Categorical Statistics Group

As a spinoff of the workshop Categorical Probability and Statistics, Oliver Shetler has organized a reading group on category theory applied to statistics. The first meeting is Saturday June 27th at 17:00 UTC.

You can sign up for the group here, and also read more about it there. We’re discussing the group on the Category Theory Community Server, so if you want to join the reading group should probably also join that.

Here is a reading list. I’m sure the group won’t cover all these papers—we’ll start with the first one and see how it goes from there. But it’s certainly helpful to have a list like this.

• McCullagh, What is a statistical model?

• Morse and Sacksteder, Statistical isomorphism.

• Simpson, Probability sheaves and the Giry monad.

• Fritz, A synthetic approach to Markov kernels, conditional independence and theorems on sufficient statistics.

• Jacobs, Probabilities, distribution monads, and convex categories.

• Keimel, The monad of probability measures over compact ordered spaces and its Eilenberg-Moore algebras.

• McCullaugh, Di Nardo, Senato, Natural statistics for spectral samples.

• Perrone, Categorical Probability and Stochastic Dominance in Metric Spaces. (Ph.D. thesis)

• Patterson, The Algebra and Machine Representation of Statistical Models. (Ph.D. thesis)

• Tuyeras, A category theoretical argument for causal inference.

• Culbertson and Sturtz, A categorical foundation for Bayesian probability.

• Fong, Causal Theories: A Categorical Perspective on Bayesian Networks. (Masters thesis)

• Fritz and Perrone, A probability monad as the colimit of spaces of finite samples.

• Fritz and Perrone, Bimonoidal structure of probability monads.

• Fritz, A presentation of the category of stochastic matrices.

• Jacobs and Furber, Towards a categorical account of conditional probability.

• Bradley, At the Interface of Algebra and Statistics. (Ph.D. Thesis)

• Bradley, Stoudenmire and Terilla, Modeling sequences with quantum states.

• Jacobs, Categorical aspects of parameter learning.

• Jacobs, Parameters and parameterization in specification, using distributive categories.

• Parzygnat, Inverses, disintegrations, and Bayesian inversion in quantum Markov categories.

• Jacobs, A channel-based perspective on conjugate priors.

10 Responses to Categorical Statistics Group

  1. Tim Porter says:

    I think it is not just a question of ‘interest’. With Covid there is increasing demands on time. Not so much for me but I see a lot of comments about the new modes of teaching on-line.

    I agree with John that trying to bridge the gap between Statistics and areas such as category theory may be very useful.

    • John Baez says:

      I’m pretty sure that enough people want to join this reading group that it will take off, despite COVID-19 and other problems.

      • Tim Porter says:

        I was not doubting that but it is the time element. I hope it is very successful as I think that the interplay of category theory with a whole lot of probabilistic and statistical problems could be very important in the future.

  2. Britt Anderson says:

    Who should we contact for account reactivation? I can’t get into the zulip forum anymore to follow the discussion. Thank you.

    • John Baez says:

      Sorry, I don’t know anyone in charge of account reactivation. Accounts usually don’t get deactivated, I think. Maybe the easiest thing is to create a new account.

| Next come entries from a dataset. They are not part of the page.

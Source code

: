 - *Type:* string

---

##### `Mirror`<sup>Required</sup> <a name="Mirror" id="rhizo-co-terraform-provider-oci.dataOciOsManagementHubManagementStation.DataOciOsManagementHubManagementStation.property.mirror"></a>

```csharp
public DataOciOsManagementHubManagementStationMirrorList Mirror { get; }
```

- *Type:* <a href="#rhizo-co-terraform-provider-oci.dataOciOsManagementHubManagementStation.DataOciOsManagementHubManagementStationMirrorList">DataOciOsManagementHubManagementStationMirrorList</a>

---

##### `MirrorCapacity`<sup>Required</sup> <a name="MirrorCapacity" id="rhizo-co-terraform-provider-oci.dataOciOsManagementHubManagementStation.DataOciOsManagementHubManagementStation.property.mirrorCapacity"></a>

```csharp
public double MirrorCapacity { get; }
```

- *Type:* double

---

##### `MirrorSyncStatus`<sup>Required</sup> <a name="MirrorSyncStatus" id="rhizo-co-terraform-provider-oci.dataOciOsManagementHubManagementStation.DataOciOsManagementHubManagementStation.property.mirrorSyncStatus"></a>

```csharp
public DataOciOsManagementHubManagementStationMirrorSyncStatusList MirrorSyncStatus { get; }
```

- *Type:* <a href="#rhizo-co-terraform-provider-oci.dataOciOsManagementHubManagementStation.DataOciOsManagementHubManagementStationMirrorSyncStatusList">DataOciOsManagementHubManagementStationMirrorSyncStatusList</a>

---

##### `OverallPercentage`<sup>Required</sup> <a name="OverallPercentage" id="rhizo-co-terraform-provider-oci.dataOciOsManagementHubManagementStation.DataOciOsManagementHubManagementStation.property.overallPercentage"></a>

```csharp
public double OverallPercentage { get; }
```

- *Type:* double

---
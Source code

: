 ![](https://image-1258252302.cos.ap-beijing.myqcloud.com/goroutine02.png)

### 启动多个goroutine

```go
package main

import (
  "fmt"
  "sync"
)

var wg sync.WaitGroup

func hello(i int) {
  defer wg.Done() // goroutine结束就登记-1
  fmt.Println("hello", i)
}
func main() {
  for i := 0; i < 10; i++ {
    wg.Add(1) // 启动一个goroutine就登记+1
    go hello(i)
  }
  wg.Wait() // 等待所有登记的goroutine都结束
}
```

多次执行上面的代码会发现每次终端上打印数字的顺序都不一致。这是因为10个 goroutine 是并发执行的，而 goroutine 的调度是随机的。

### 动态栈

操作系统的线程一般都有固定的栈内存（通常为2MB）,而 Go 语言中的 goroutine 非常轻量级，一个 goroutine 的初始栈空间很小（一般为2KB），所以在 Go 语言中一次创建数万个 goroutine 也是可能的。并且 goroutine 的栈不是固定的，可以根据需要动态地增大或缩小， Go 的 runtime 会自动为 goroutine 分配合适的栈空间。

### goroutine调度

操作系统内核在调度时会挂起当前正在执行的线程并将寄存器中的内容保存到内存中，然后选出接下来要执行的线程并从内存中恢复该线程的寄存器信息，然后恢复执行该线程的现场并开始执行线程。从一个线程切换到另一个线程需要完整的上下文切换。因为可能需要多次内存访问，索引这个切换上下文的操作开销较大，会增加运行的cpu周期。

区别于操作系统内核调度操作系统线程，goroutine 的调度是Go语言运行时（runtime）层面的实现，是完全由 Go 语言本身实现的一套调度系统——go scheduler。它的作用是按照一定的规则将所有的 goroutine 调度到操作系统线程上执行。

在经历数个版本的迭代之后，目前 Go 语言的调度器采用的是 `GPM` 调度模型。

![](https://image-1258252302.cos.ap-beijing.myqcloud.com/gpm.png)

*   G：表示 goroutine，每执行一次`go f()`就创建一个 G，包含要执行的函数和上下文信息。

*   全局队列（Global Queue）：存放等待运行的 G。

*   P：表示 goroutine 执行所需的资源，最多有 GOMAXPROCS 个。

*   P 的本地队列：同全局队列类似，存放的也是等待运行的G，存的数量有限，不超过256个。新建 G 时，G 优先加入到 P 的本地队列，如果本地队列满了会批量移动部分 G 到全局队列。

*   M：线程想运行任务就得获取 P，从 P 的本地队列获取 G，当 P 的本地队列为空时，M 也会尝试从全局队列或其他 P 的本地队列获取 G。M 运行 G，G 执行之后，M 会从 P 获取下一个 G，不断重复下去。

      • Britt Anderson says:

        I tried, but that directs you to a page saying you need an invitation without giving a link or contact address. Who sends out the invitation to join the zulip?

        Given the recent talk of inclusion and broadening the community I wonder why the forum needs to be closed anyway – at least for reading if not for posting. Shouldn’t it be easier for people to join?

        • John Baez says:

          Shouldn’t it be easier for people to join?

          It’s quite easy. In my blog article here it says “If you want to join this reading group you can register for the Category Theory Community Server and then go here.” So just do that.

  3. Rob MacDonald says:

    Thanks for all the great links. I love reading about folks who are thinking about statistics and probability algebraically. One thing I have always wondered is if there is some category in which you can do statistics, and an associated category that maps those calculations to statements. I’m always fascinated by the precise but seemingly convoluted logic of statistics, as in, we can not say that H1 is true, only that our calculations of a certain probability allows us to reject the validity of some Null hypothesis. This is the language of modern science. We don’t prove a hypothesis is true, only that all competing hypothesis are wrong. Well, casually, we we just say, H1 is true. It all has the feeling of the logic the Bell uses in his calculus with infinitesimals book, constructive logic.